Familiarity Breeds Contempt might be the best album title ever. In most of America, it was an absolute struggle to be an underground band in 1980. If there were any new wave kids in your town, their music absolutely had to come from England. Nothing good came from America, except maybe Talking Heads.

1984 in Mississippi = 1980 everywhere else.

Big Monkey Records made this compilation to establish the Jackson scene as a worthy rival to Athens or Nashville. The Windbreakers were already well-known but their songs here had been released on other records. Beat Temptation actually managed to make it to play in NYC once or twice, but all the rest of the bands here promptly disappeared.

The album came with no insert and zero band information.

Jeff Lewis fronted Radio London after he quit the Windbreakers. There’s supposed to be a 45 out there somewhere but I never found a copy.

(Familiarity Breeds Contempt - Big Monkey Records LP 009)

Royal Court S/T

THE ROYAL COURT OF CHINA

“It’s All Changed”

(Nashville 1987)

This is a rough one. Radio was wrong. The cool kids were wrong. And I just missed it.

“It’s All Changed” is a magnificent record, a genuine candidate for Lost Hit of the 80s.

The Royal Court of China signed to A&M without first getting their college-rock credibility. There were no profiles in MATTER magazine, no EPs on Twin/Tone or Coyote and no showcases at the New Music Seminar. Their manager pissed off lots of people in Nashville when she proclaimed that she had come to town to teach the locals how the music business really worked. The scene was still small enough in 1987 that, absent an immediate radio hit, indifference from the Right People could doom your record.

Of course the band made sure that the immediate radio hit wasn’t coming by insisting on a one-minute intro. Forget getting to the hook by the one-minute mark, we don’t hear a vocal until 1:09 and the chorus doesn’t finally show up until two minutes in, long after most programmers would have turned it off.

But what a chorus it is. Leaving aside that the b-verse would have been a fine chorus all by itself, the real hook is a stone killer, the kind that’s pushed everything else out of my head for the last month.
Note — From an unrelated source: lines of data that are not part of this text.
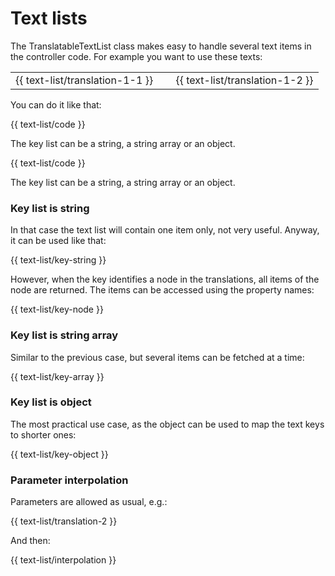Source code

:<!-- ======================================================================
--- Search engine
title:          Text lists
keywords:       text, list
description:    Localization in ng-translation.
--- Menu system
order:          60
text:           Text lists
hidden:         false
umbel:          false
--- Page properties
id:             
document:       
layout:         layout-2-left
$-left:         #side-menu
searchable:     true
--- Side menu
side-menu-root:     /documentation
side-menu-header:   Documentation
side-menu-top:      Installation
side-menu-depth:    2
======================================================================= -->

# Text lists

The TranslatableTextList class makes easy to handle several text items in
the controller code. For example you want to use these texts:

<table>
  <tr>
    <td>{{ text-list/translation-1-1 }}</td>
    <td>&nbsp;</td>
    <td>{{ text-list/translation-1-2 }}</td>
  </tr>
</table>

You can do it like that:

{{ text-list/code }}

The key list can be a string, a string array or an object.

{{ text-list/code }}

The key list can be a string, a string array or an object.

### Key list is string

In that case the text list will contain one item only, not very useful.
Anyway, it can be used like that:

{{ text-list/key-string }}

However, when the key identifies a node in the translations, all items of the
node are returned. The items can be accessed using the property names:

{{ text-list/key-node }}

### Key list is string array

Similar to the previous case, but several items can be fetched at a time:

{{ text-list/key-array }}

### Key list is object

The most practical use case, as the object can be used to map the text keys
to shorter ones:

{{ text-list/key-object }}

### Parameter interpolation

Parameters are allowed as usual, e.g.:

{{ text-list/translation-2 }}

And then:

{{ text-list/interpolation }}
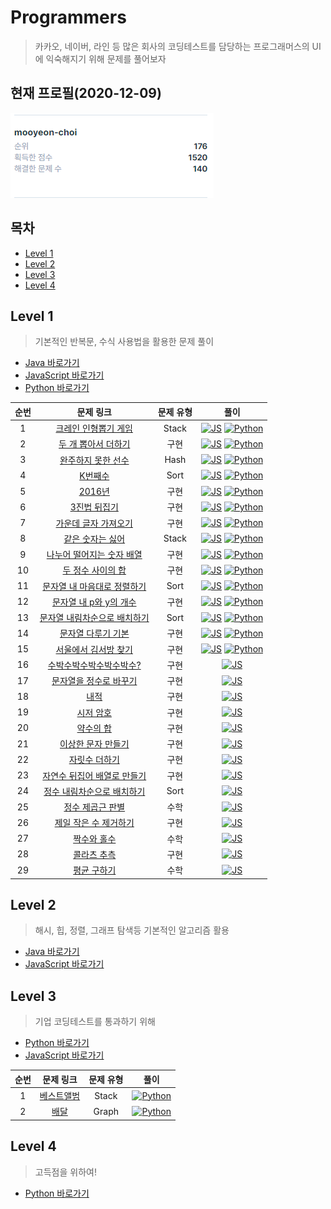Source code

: # Programmers

> 카카오, 네이버, 라인 등 많은 회사의 코딩테스트를 담당하는 프로그래머스의 UI에 익숙해지기 위해 문제를 풀어보자

## 현재 프로필(2020-12-09)

![profile](./images/profile.PNG)

## 목차

* [Level 1](#level-1)
* [Level 2](#level-2)
* [Level 3](#level-3)
* [Level 4](#level-4)

## Level 1

> 기본적인 반복문, 수식 사용법을 활용한 문제 풀이

* [Java 바로가기](./level_1_java)
* [JavaScript 바로가기](./level_1_js)
* [Python 바로가기](./level_1_python)

| 순번 |                          문제 링크                           | 문제 유형 |                             풀이                             |
| :--: | :----------------------------------------------------------: | :-------: | :----------------------------------------------------------: |
|  1   | [크레인 인형뽑기 게임](https://programmers.co.kr/learn/courses/30/lessons/64061) |   Stack   | [![JS](https://icongr.am/devicon/javascript-original.svg?size=30&color=currentColor)](https://github.com/mooyeon-choi/TIL/tree/master/problemSolving/programmers/level_1_js#%ED%81%AC%EB%A0%88%EC%9D%B8-%EC%9D%B8%ED%98%95%EB%BD%91%EA%B8%B0-%EA%B2%8C%EC%9E%84)  [![Python](https://icongr.am/devicon/python-original.svg?size=30&color=currentColor)](https://github.com/mooyeon-choi/TIL/tree/master/problemSolving/programmers/level_1_python#%ED%81%AC%EB%A0%88%EC%9D%B8-%EC%9D%B8%ED%98%95%EB%BD%91%EA%B8%B0-%EA%B2%8C%EC%9E%84) |
|  2   | [두 개 뽑아서 더하기](https://programmers.co.kr/learn/courses/30/lessons/68644) |   구현    | [![JS](https://icongr.am/devicon/javascript-original.svg?size=30&color=currentColor)](https://github.com/mooyeon-choi/TIL/tree/master/problemSolving/programmers/level_1_js#%EB%91%90-%EA%B0%9C-%EB%BD%91%EC%95%84%EC%84%9C-%EB%8D%94%ED%95%98%EA%B8%B0)  [![Python](https://icongr.am/devicon/python-original.svg?size=30&color=currentColor)](https://github.com/mooyeon-choi/TIL/tree/master/problemSolving/programmers/level_1_python#%EB%91%90-%EA%B0%9C-%EB%BD%91%EC%95%84%EC%84%9C-%EB%8D%94%ED%95%98%EA%B8%B0) |
|  3   | [완주하지 못한 선수](https://programmers.co.kr/learn/courses/30/lessons/42576) |   Hash    | [![JS](https://icongr.am/devicon/javascript-original.svg?size=30&color=currentColor)](https://github.com/mooyeon-choi/TIL/tree/master/problemSolving/programmers/level_1_js#%EC%99%84%EC%A3%BC%ED%95%98%EC%A7%80-%EB%AA%BB%ED%95%9C-%EC%84%A0%EC%88%98)  [![Python](https://icongr.am/devicon/python-original.svg?size=30&color=currentColor)](https://github.com/mooyeon-choi/TIL/tree/master/problemSolving/programmers/level_1_python#%EC%99%84%EC%A3%BC%ED%95%98%EC%A7%80-%EB%AA%BB%ED%95%9C-%EC%84%A0%EC%88%98) |
|  4   | [K번째수](https://programmers.co.kr/learn/courses/30/lessons/42748) |   Sort    | [![JS](https://icongr.am/devicon/javascript-original.svg?size=30&color=currentColor)](https://github.com/mooyeon-choi/TIL/tree/master/problemSolving/programmers/level_1_js#k%EB%B2%88%EC%A7%B8%EC%88%98)  [![Python](https://icongr.am/devicon/python-original.svg?size=30&color=currentColor)](https://github.com/mooyeon-choi/TIL/tree/master/problemSolving/programmers/level_1_python#k%EB%B2%88%EC%A7%B8%EC%88%98) |
|  5   | [2016년](https://programmers.co.kr/learn/courses/30/lessons/12901) |   구현    | [![JS](https://icongr.am/devicon/javascript-original.svg?size=30&color=currentColor)](https://github.com/mooyeon-choi/TIL/tree/master/problemSolving/programmers/level_1_js#2016%EB%85%84)  [![Python](https://icongr.am/devicon/python-original.svg?size=30&color=currentColor)](https://github.com/mooyeon-choi/TIL/tree/master/problemSolving/programmers/level_1_python#2016%EB%85%84) |
|  6   | [3진법 뒤집기](https://programmers.co.kr/learn/courses/30/lessons/68935) |   구현    | [![JS](https://icongr.am/devicon/javascript-original.svg?size=30&color=currentColor)](https://github.com/mooyeon-choi/TIL/tree/master/problemSolving/programmers/level_1_js#3%EC%A7%84%EB%B2%95-%EB%92%A4%EC%A7%91%EA%B8%B0)  [![Python](https://icongr.am/devicon/python-original.svg?size=30&color=currentColor)](https://github.com/mooyeon-choi/TIL/tree/master/problemSolving/programmers/level_1_python#3%EC%A7%84%EB%B2%95-%EB%92%A4%EC%A7%91%EA%B8%B0) |
|  7   | [가운데 글자 가져오기](https://programmers.co.kr/learn/courses/30/lessons/12903) |   구현    | [![JS](https://icongr.am/devicon/javascript-original.svg?size=30&color=currentColor)](https://github.com/mooyeon-choi/TIL/tree/master/problemSolving/programmers/level_1_js#%EA%B0%80%EC%9A%B4%EB%8D%B0-%EA%B8%80%EC%9E%90-%EA%B0%80%EC%A0%B8%EC%98%A4%EA%B8%B0)  [![Python](https://icongr.am/devicon/python-original.svg?size=30&color=currentColor)](https://github.com/mooyeon-choi/TIL/tree/master/problemSolving/programmers/level_1_python#%EA%B0%80%EC%9A%B4%EB%8D%B0-%EA%B8%80%EC%9E%90-%EA%B0%80%EC%A0%B8%EC%98%A4%EA%B8%B0) |
|  8   | [같은 숫자는 싫어](https://programmers.co.kr/learn/courses/30/lessons/12906) |   Stack   | [![JS](https://icongr.am/devicon/javascript-original.svg?size=30&color=currentColor)](https://github.com/mooyeon-choi/TIL/tree/master/problemSolving/programmers/level_1_js#%EA%B0%99%EC%9D%80-%EC%88%AB%EC%9E%90%EB%8A%94-%EC%8B%AB%EC%96%B4)  [![Python](https://icongr.am/devicon/python-original.svg?size=30&color=currentColor)](https://github.com/mooyeon-choi/TIL/tree/master/problemSolving/programmers/level_1_python#%EA%B0%99%EC%9D%80-%EC%88%AB%EC%9E%90%EB%8A%94-%EC%8B%AB%EC%96%B4) |
|  9   | [나누어 떨어지는 숫자 배열](https://programmers.co.kr/learn/courses/30/lessons/12910?language=javascript) |   구현    | [![JS](https://icongr.am/devicon/javascript-original.svg?size=30&color=currentColor)](https://github.com/mooyeon-choi/TIL/tree/master/problemSolving/programmers/level_1_js#%EB%82%98%EB%88%84%EC%96%B4-%EB%96%A8%EC%96%B4%EC%A7%80%EB%8A%94-%EC%88%AB%EC%9E%90-%EB%B0%B0%EC%97%B4)  [![Python](https://icongr.am/devicon/python-original.svg?size=30&color=currentColor)](https://github.com/mooyeon-choi/TIL/tree/master/problemSolving/programmers/level_1_python#%EB%82%98%EB%88%84%EC%96%B4-%EB%96%A8%EC%96%B4%EC%A7%80%EB%8A%94-%EC%88%AB%EC%9E%90-%EB%B0%B0%EC%97%B4) |
|10|[두 정수 사이의 합](https://programmers.co.kr/learn/courses/30/lessons/12912)|구현|[![JS](https://icongr.am/devicon/javascript-original.svg?size=30&color=currentColor)](https://github.com/mooyeon-choi/TIL/tree/master/problemSolving/programmers/level_1_js#%EB%91%90-%EC%A0%95%EC%88%98-%EC%82%AC%EC%9D%B4%EC%9D%98-%ED%95%A9)  [![Python](https://icongr.am/devicon/python-original.svg?size=30&color=currentColor)](https://github.com/mooyeon-choi/TIL/tree/master/problemSolving/programmers/level_1_python#%EB%91%90-%EC%A0%95%EC%88%98-%EC%82%AC%EC%9D%B4%EC%9D%98-%ED%95%A9)|
|11|[문자열 내 마음대로 정렬하기](https://programmers.co.kr/learn/courses/30/lessons/12915)|Sort|[![JS](https://icongr.am/devicon/javascript-original.svg?size=30&color=currentColor)](https://github.com/mooyeon-choi/TIL/tree/master/problemSolving/programmers/level_1_js#%EB%AC%B8%EC%9E%90%EC%97%B4-%EB%82%B4-%EB%A7%88%EC%9D%8C%EB%8C%80%EB%A1%9C-%EC%A0%95%EB%A0%AC%ED%95%98%EA%B8%B0)  [![Python](https://icongr.am/devicon/python-original.svg?size=30&color=currentColor)](https://github.com/mooyeon-choi/TIL/tree/master/problemSolving/programmers/level_1_python#%EB%AC%B8%EC%9E%90%EC%97%B4-%EB%82%B4-%EB%A7%88%EC%9D%8C%EB%8C%80%EB%A1%9C-%EC%A0%95%EB%A0%AC%ED%95%98%EA%B8%B0)|
|12|[문자열 내 p와 y의 개수](https://programmers.co.kr/learn/courses/30/lessons/12916)|구현|[![JS](https://icongr.am/devicon/javascript-original.svg?size=30&color=currentColor)](https://github.com/mooyeon-choi/TIL/tree/master/problemSolving/programmers/level_1_js#%EB%AC%B8%EC%9E%90%EC%97%B4-%EB%82%B4-p%EC%99%80-y%EC%9D%98-%EA%B0%9C%EC%88%98)  [![Python](https://icongr.am/devicon/python-original.svg?size=30&color=currentColor)](https://github.com/mooyeon-choi/TIL/tree/master/problemSolving/programmers/level_1_python#%EB%AC%B8%EC%9E%90%EC%97%B4-%EB%82%B4-p%EC%99%80-y%EC%9D%98-%EA%B0%9C%EC%88%98)|
|13|[문자열 내림차순으로 배치하기](https://programmers.co.kr/learn/courses/30/lessons/12917)|Sort|[![JS](https://icongr.am/devicon/javascript-original.svg?size=30&color=currentColor)](https://github.com/mooyeon-choi/TIL/tree/master/problemSolving/programmers/level_1_js#%EB%AC%B8%EC%9E%90%EC%97%B4-%EB%82%B4%EB%A6%BC%EC%B0%A8%EC%88%9C%EC%9C%BC%EB%A1%9C-%EB%B0%B0%EC%B9%98%ED%95%98%EA%B8%B0)  [![Python](https://icongr.am/devicon/python-original.svg?size=30&color=currentColor)](https://github.com/mooyeon-choi/TIL/tree/master/problemSolving/programmers/level_1_python#%EB%AC%B8%EC%9E%90%EC%97%B4-%EB%82%B4%EB%A6%BC%EC%B0%A8%EC%88%9C%EC%9C%BC%EB%A1%9C-%EB%B0%B0%EC%B9%98%ED%95%98%EA%B8%B0)|
|14|[문자열 다루기 기본](https://programmers.co.kr/learn/courses/30/lessons/12918)|구현|[![JS](https://icongr.am/devicon/javascript-original.svg?size=30&color=currentColor)](https://github.com/mooyeon-choi/TIL/tree/master/problemSolving/programmers/level_1_js#%EB%AC%B8%EC%9E%90%EC%97%B4-%EB%8B%A4%EB%A3%A8%EA%B8%B0-%EA%B8%B0%EB%B3%B8)  [![Python](https://icongr.am/devicon/python-original.svg?size=30&color=currentColor)](https://github.com/mooyeon-choi/TIL/tree/master/problemSolving/programmers/level_1_python#%EB%AC%B8%EC%9E%90%EC%97%B4-%EB%8B%A4%EB%A3%A8%EA%B8%B0-%EA%B8%B0%EB%B3%B8)|
|15|[서울에서 김서방 찾기](https://programmers.co.kr/learn/courses/30/lessons/12919)|구현|[![JS](https://icongr.am/devicon/javascript-original.svg?size=30&color=currentColor)](https://github.com/mooyeon-choi/TIL/tree/master/problemSolving/programmers/level_1_js#%EC%84%9C%EC%9A%B8%EC%97%90%EC%84%9C-%EA%B9%80%EC%84%9C%EB%B0%A9-%EC%B0%BE%EA%B8%B0)  [![Python](https://icongr.am/devicon/python-original.svg?size=30&color=currentColor)](https://github.com/mooyeon-choi/TIL/tree/master/problemSolving/programmers/level_1_python#%EC%84%9C%EC%9A%B8%EC%97%90%EC%84%9C-%EA%B9%80%EC%84%9C%EB%B0%A9-%EC%B0%BE%EA%B8%B0)|
|16|[수박수박수박수박수박수?](https://programmers.co.kr/learn/courses/30/lessons/12922)|구현|[![JS](https://icongr.am/devicon/javascript-original.svg?size=30&color=currentColor)](https://github.com/mooyeon-choi/TIL/tree/master/problemSolving/programmers/level_1_js#%EC%88%98%EB%B0%95%EC%88%98%EB%B0%95%EC%88%98%EB%B0%95%EC%88%98%EB%B0%95%EC%88%98%EB%B0%95%EC%88%98)|
|17|[문자열을 정수로 바꾸기](https://programmers.co.kr/learn/courses/30/lessons/12925)|구현|[![JS](https://icongr.am/devicon/javascript-original.svg?size=30&color=currentColor)](https://github.com/mooyeon-choi/TIL/tree/master/problemSolving/programmers/level_1_js#%EB%AC%B8%EC%9E%90%EC%97%B4%EC%9D%84-%EC%A0%95%EC%88%98%EB%A1%9C-%EB%B0%94%EA%BE%B8%EA%B8%B0)|
|18|[내적](https://programmers.co.kr/learn/courses/30/lessons/70128)|구현|[![JS](https://icongr.am/devicon/javascript-original.svg?size=30&color=currentColor)](https://github.com/mooyeon-choi/TIL/tree/master/problemSolving/programmers/level_1_js#%EB%82%B4%EC%A0%81)|
|19|[시저 암호](https://programmers.co.kr/learn/courses/30/lessons/12926)|구현|[![JS](https://icongr.am/devicon/javascript-original.svg?size=30&color=currentColor)](https://github.com/mooyeon-choi/TIL/tree/master/problemSolving/programmers/level_1_js#%EC%8B%9C%EC%A0%80-%EC%95%94%ED%98%B8)|
|20|[약수의 합](https://programmers.co.kr/learn/courses/30/lessons/12928)|구현|[![JS](https://icongr.am/devicon/javascript-original.svg?size=30&color=currentColor)](https://github.com/mooyeon-choi/TIL/tree/master/problemSolving/programmers/level_1_js#%EC%95%BD%EC%88%98%EC%9D%98-%ED%95%A9)|
|21|[이상한 문자 만들기](https://programmers.co.kr/learn/courses/30/lessons/12930)|구현|[![JS](https://icongr.am/devicon/javascript-original.svg?size=30&color=currentColor)](https://github.com/mooyeon-choi/TIL/tree/master/problemSolving/programmers/level_1_js#%EC%9D%B4%EC%83%81%ED%95%9C-%EB%AC%B8%EC%9E%90-%EB%A7%8C%EB%93%A4%EA%B8%B0)|
|22|[자릿수 더하기](https://programmers.co.kr/learn/courses/30/lessons/12931)|구현|[![JS](https://icongr.am/devicon/javascript-original.svg?size=30&color=currentColor)](https://github.com/mooyeon-choi/TIL/tree/master/problemSolving/programmers/level_1_js#%EC%9E%90%EB%A6%BF%EC%88%98-%EB%8D%94%ED%95%98%EA%B8%B0)|
|23|[자연수 뒤집어 배열로 만들기](https://programmers.co.kr/learn/courses/30/lessons/12932)|구현|[![JS](https://icongr.am/devicon/javascript-original.svg?size=30&color=currentColor)](https://github.com/mooyeon-choi/TIL/tree/master/problemSolving/programmers/level_1_js#%EC%9E%90%EC%97%B0%EC%88%98-%EB%92%A4%EC%A7%91%EC%96%B4-%EB%B0%B0%EC%97%B4%EB%A1%9C-%EB%A7%8C%EB%93%A4%EA%B8%B0)|
|24|[정수 내림차순으로 배치하기](https://programmers.co.kr/learn/courses/30/lessons/12933)|Sort|[![JS](https://icongr.am/devicon/javascript-original.svg?size=30&color=currentColor)](https://github.com/mooyeon-choi/TIL/tree/master/problemSolving/programmers/level_1_js#%EC%A0%95%EC%88%98-%EB%82%B4%EB%A6%BC%EC%B0%A8%EC%88%9C%EC%9C%BC%EB%A1%9C-%EB%B0%B0%EC%B9%98%ED%95%98%EA%B8%B0)|
|25|[정수 제곱근 판별](https://programmers.co.kr/learn/courses/30/lessons/12934)|수학|[![JS](https://icongr.am/devicon/javascript-original.svg?size=30&color=currentColor)](https://github.com/mooyeon-choi/TIL/tree/master/problemSolving/programmers/level_1_js#%EC%A0%95%EC%88%98-%EC%A0%9C%EA%B3%B1%EA%B7%BC-%ED%8C%90%EB%B3%84)|
|26|[제일 작은 수 제거하기](https://programmers.co.kr/learn/courses/30/lessons/12935)|구현|[![JS](https://icongr.am/devicon/javascript-original.svg?size=30&color=currentColor)](https://github.com/mooyeon-choi/TIL/tree/master/problemSolving/programmers/level_1_js#%EC%A0%9C%EC%9D%BC-%EC%9E%91%EC%9D%80-%EC%88%98-%EC%A0%9C%EA%B1%B0%ED%95%98%EA%B8%B0)|
|27|[짝수와 홀수](https://programmers.co.kr/learn/courses/30/lessons/12937)|수학|[![JS](https://icongr.am/devicon/javascript-original.svg?size=30&color=currentColor)](https://github.com/mooyeon-choi/TIL/tree/master/problemSolving/programmers/level_1_js#%EC%A7%9D%EC%88%98%EC%99%80-%ED%99%80%EC%88%98)|
|28|[콜라츠 추측](https://programmers.co.kr/learn/courses/30/lessons/12943)|구현|[![JS](https://icongr.am/devicon/javascript-original.svg?size=30&color=currentColor)](https://github.com/mooyeon-choi/TIL/tree/master/problemSolving/programmers/level_1_js#%EC%BD%9C%EB%9D%BC%EC%B8%A0-%EC%B6%94%EC%B8%A1)|
|29|[평균 구하기](https://programmers.co.kr/learn/courses/30/lessons/12944)|수학|[![JS](https://icongr.am/devicon/javascript-original.svg?size=30&color=currentColor)](https://github.com/mooyeon-choi/TIL/tree/master/problemSolving/programmers/level_1_js#%ED%8F%89%EA%B7%A0-%EA%B5%AC%ED%95%98%EA%B8%B0)|


## Level 2

> 해시, 힙, 정렬, 그래프 탐색등 기본적인 알고리즘 활용

* [Java 바로가기](./level_2_java)
* [JavaScript 바로가기](./level_2_js)

## Level 3

> 기업 코딩테스트를 통과하기 위해

* [Python 바로가기](./level_3_python)
* [JavaScript 바로가기](./level_3_js)

| 순번 |                          문제 링크                           | 문제 유형 |                             풀이                             |
| :--: | :----------------------------------------------------------: | :-------: | :----------------------------------------------------------: |
|  1   | [베스트앨범](https://programmers.co.kr/learn/courses/30/lessons/42579) |   Stack   | [![Python](https://icongr.am/devicon/python-original.svg?size=30&color=currentColor)](https://github.com/mooyeon-choi/TIL/tree/master/problemSolving/programmers/level_3_python#%EB%B2%A0%EC%8A%A4%ED%8A%B8%EC%95%A8%EB%B2%94) |
|  2   | [배달](https://programmers.co.kr/learn/courses/30/lessons/12978) |   Graph   | [![Python](https://icongr.am/devicon/python-original.svg?size=30&color=currentColor)](https://github.com/mooyeon-choi/TIL/tree/master/problemSolving/programmers/level_3_python#%EB%B0%B0%EB%8B%AC) |

## Level 4

> 고득점을 위하여!

* [Python 바로가기](./level_4_python)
I’m sure there’s a well-supported label story as to exactly why “It’s All Changed” wasn’t the most dominant rock song of the year, but no real-world circumstances can really explain how both the scenesters and the industry completely screwed up this time.

Still, A&M had the good sense to let the band record themselves (maybe they learned something from the Dream Syndicate Production Disaster of 1984) and they made an album that sounds great twenty years later.

Historical note: 1987 was the last year when CDs were considering an audiophile specialty item and lots of unproven bands didn’t get one. A&M did made CDs for everything they released but artists like The Royal Court of China got such tiny pressings that it’s almost impossible to find one now. I ripped this from a promo copy of the LP, still available for $1.99 at finer used record stores).